In my last full-time job, a mission critical environment, I performed daily audits of the company's SAN, both high volume, high availability database servers, and the company's file server, any of which, if they failed, would have shut down production.
Because of the tools and techniques I have perfected, these audits rarely consumed more than 45 minutes per day, only longer if the audits uncovered something suspicious that warranted investigation.
After each daily audit, I composed a simple report showing the state of each server and the SAN, any critical elements in which management was interested, and the levels of traffic and server utilization.
This simple daily audit, more than once, intercepted developing problems, and more than once, prevented catastrophic failures.

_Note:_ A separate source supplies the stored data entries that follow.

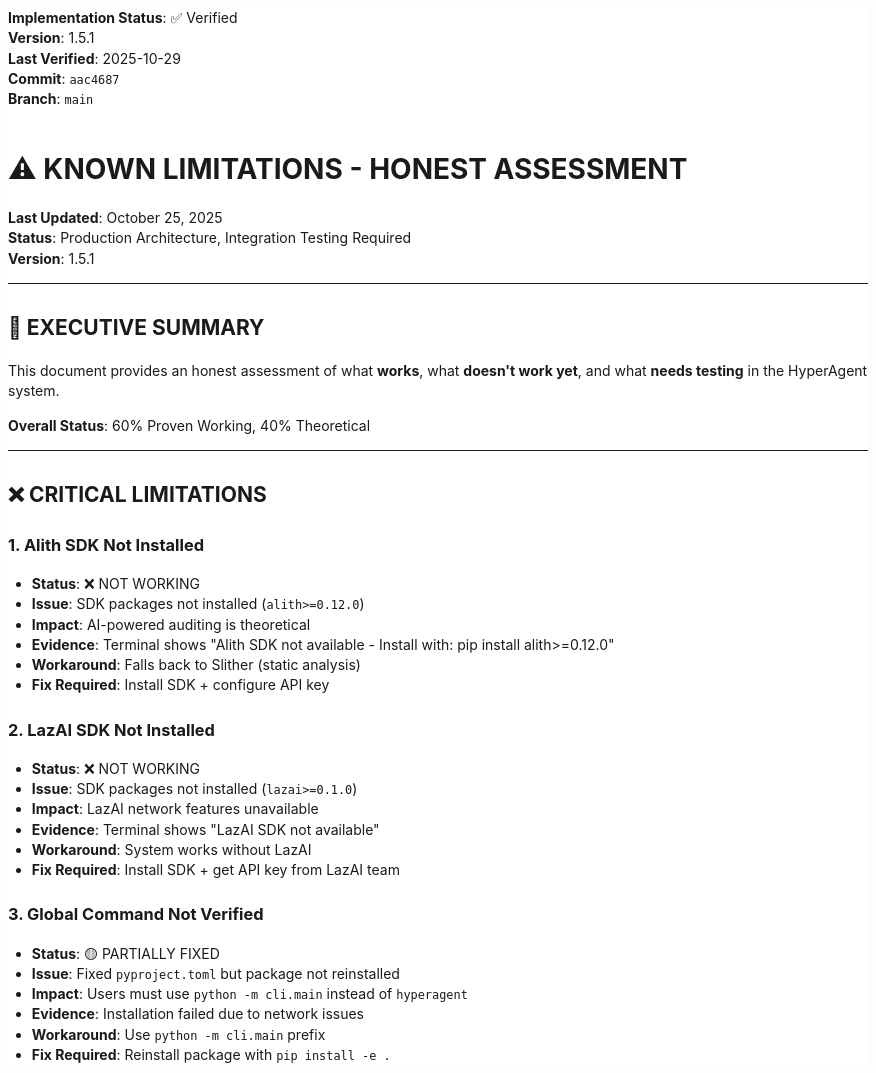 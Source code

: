 
**Implementation Status**: ✅ Verified  
**Version**: 1.5.1  
**Last Verified**: 2025-10-29  
**Commit**: `aac4687`  
**Branch**: `main`  


# ⚠️ **KNOWN LIMITATIONS - HONEST ASSESSMENT**

**Last Updated**: October 25, 2025  
**Status**: Production Architecture, Integration Testing Required  
**Version**: 1.5.1

---

## 🎯 **EXECUTIVE SUMMARY**

This document provides an honest assessment of what **works**, what **doesn't work yet**, and what **needs testing** in the HyperAgent system.

**Overall Status**: 60% Proven Working, 40% Theoretical

---

## ❌ **CRITICAL LIMITATIONS**

### **1. Alith SDK Not Installed**
- **Status**: ❌ NOT WORKING
- **Issue**: SDK packages not installed (`alith>=0.12.0`)
- **Impact**: AI-powered auditing is theoretical
- **Evidence**: Terminal shows "Alith SDK not available - Install with: pip install alith>=0.12.0"
- **Workaround**: Falls back to Slither (static analysis)
- **Fix Required**: Install SDK + configure API key

### **2. LazAI SDK Not Installed**
- **Status**: ❌ NOT WORKING
- **Issue**: SDK packages not installed (`lazai>=0.1.0`)
- **Impact**: LazAI network features unavailable
- **Evidence**: Terminal shows "LazAI SDK not available"
- **Workaround**: System works without LazAI
- **Fix Required**: Install SDK + get API key from LazAI team

### **3. Global Command Not Verified**
- **Status**: 🟡 PARTIALLY FIXED
- **Issue**: Fixed `pyproject.toml` but package not reinstalled
- **Impact**: Users must use `python -m cli.main` instead of `hyperagent`
- **Evidence**: Installation failed due to network issues
- **Workaround**: Use `python -m cli.main` prefix
- **Fix Required**: Reinstall package with `pip install -e .`
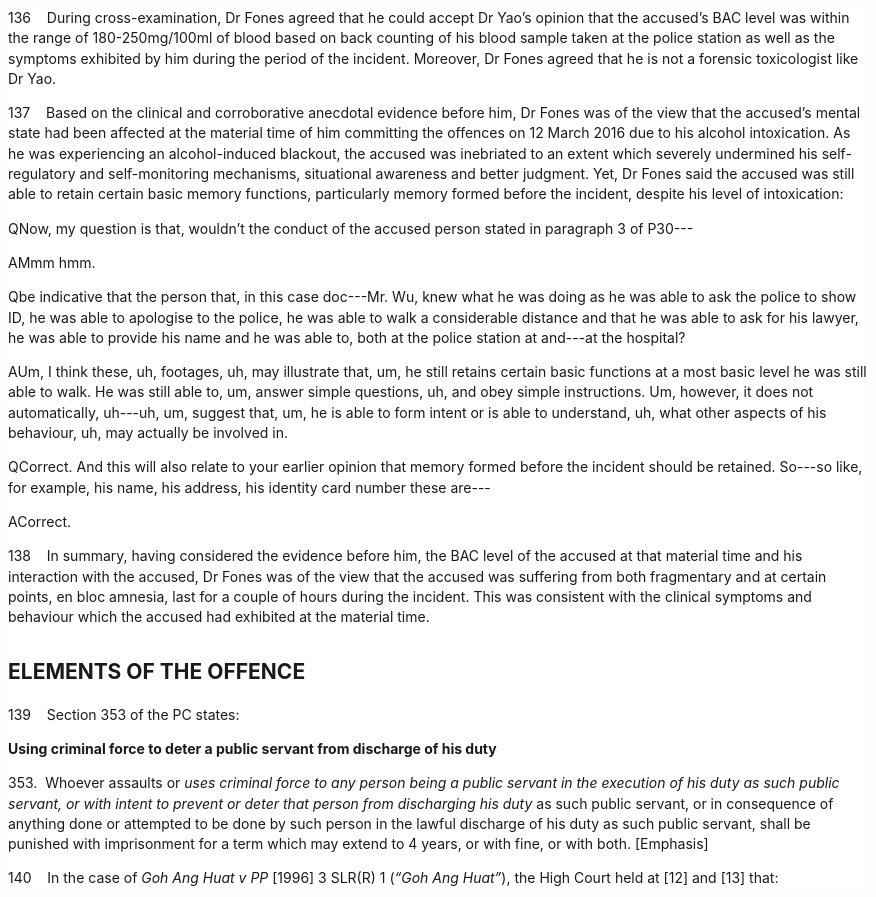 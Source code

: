 136    During cross-examination, Dr Fones agreed that he could accept Dr Yao’s opinion that the accused’s BAC level was within the range of 180-250mg/100ml of blood based on back counting of his blood sample taken at the police station as well as the symptoms exhibited by him during the period of the incident. Moreover, Dr Fones agreed that he is not a forensic toxicologist like Dr Yao.

137    Based on the clinical and corroborative anecdotal evidence before him, Dr Fones was of the view that the accused’s mental state had been affected at the material time of him committing the offences on 12 March 2016 due to his alcohol intoxication. As he was experiencing an alcohol-induced blackout, the accused was inebriated to an extent which severely undermined his self-regulatory and self-monitoring mechanisms, situational awareness and better judgment. Yet, Dr Fones said the accused was still able to retain certain basic memory functions, particularly memory formed before the incident, despite his level of intoxication:

QNow, my question is that, wouldn’t the conduct of the accused person stated in paragraph 3 of P30---

AMmm hmm.

Qbe indicative that the person that, in this case doc---Mr. Wu, knew what he was doing as he was able to ask the police to show ID, he was able to apologise to the police, he was able to walk a considerable distance and that he was able to ask for his lawyer, he was able to provide his name and he was able to, both at the police station at and---at the hospital?

AUm, I think these, uh, footages, uh, may illustrate that, um, he still retains certain basic functions at a most basic level he was still able to walk. He was still able to, um, answer simple questions, uh, and obey simple instructions. Um, however, it does not automatically, uh---uh, um, suggest that, um, he is able to form intent or is able to understand, uh, what other aspects of his behaviour, uh, may actually be involved in.

QCorrect. And this will also relate to your earlier opinion that memory formed before the incident should be retained. So---so like, for example, his name, his address, his identity card number these are---

ACorrect.

138    In summary, having considered the evidence before him, the BAC level of the accused at that material time and his interaction with the accused, Dr Fones was of the view that the accused was suffering from both fragmentary and at certain points, en bloc amnesia, last for a couple of hours during the incident. This was consistent with the clinical symptoms and behaviour which the accused had exhibited at the material time.

## ELEMENTS OF THE OFFENCE

139    Section 353 of the PC states:

**Using criminal force to deter a public servant from discharge of his duty**

353.  Whoever assaults or _uses criminal force to any person being a public servant in the execution of his duty as such public servant, or with intent to prevent or deter that person from discharging his duty_ as such public servant, or in consequence of anything done or attempted to be done by such person in the lawful discharge of his duty as such public servant, shall be punished with imprisonment for a term which may extend to 4 years, or with fine, or with both. \[Emphasis\]

140    In the case of _Goh Ang Huat v PP_ \[1996\] 3 SLR(R) 1 (_“Goh Ang Huat”_), the High Court held at \[12\] and \[13\] that:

For instance, although our SAN was fully alarmed to report any condition out of the ordinary, I once discovered, during a routine daily audit, that the negative DC voltage for the power supply to an entire bank of 16 high speed Fiber Channel (15K) disk drives was operating 2 volts below normal. This was an impending disaster about to happen. The low voltage power was producting extra heat and going to burn up all of the DC motors driving the disk drives. If this had happened, an entire bank of SAN disk drives could have failed and potentially, not only taken the company offline, but put them out of business. The SAN never produced any alerts or alarms, even though it should have. I was able to contact our SAN vendor and schedule replacement of the failing power supply before any damage to disk drive motors occurred.
This is a perfect example of why automation can never be fully trusted. You must automate, but you must also verify that the automation is working as expected. Both are best practices.
And it also a perfect example of the value and return on investment of time and energy that pro-active server administration and management practices produce.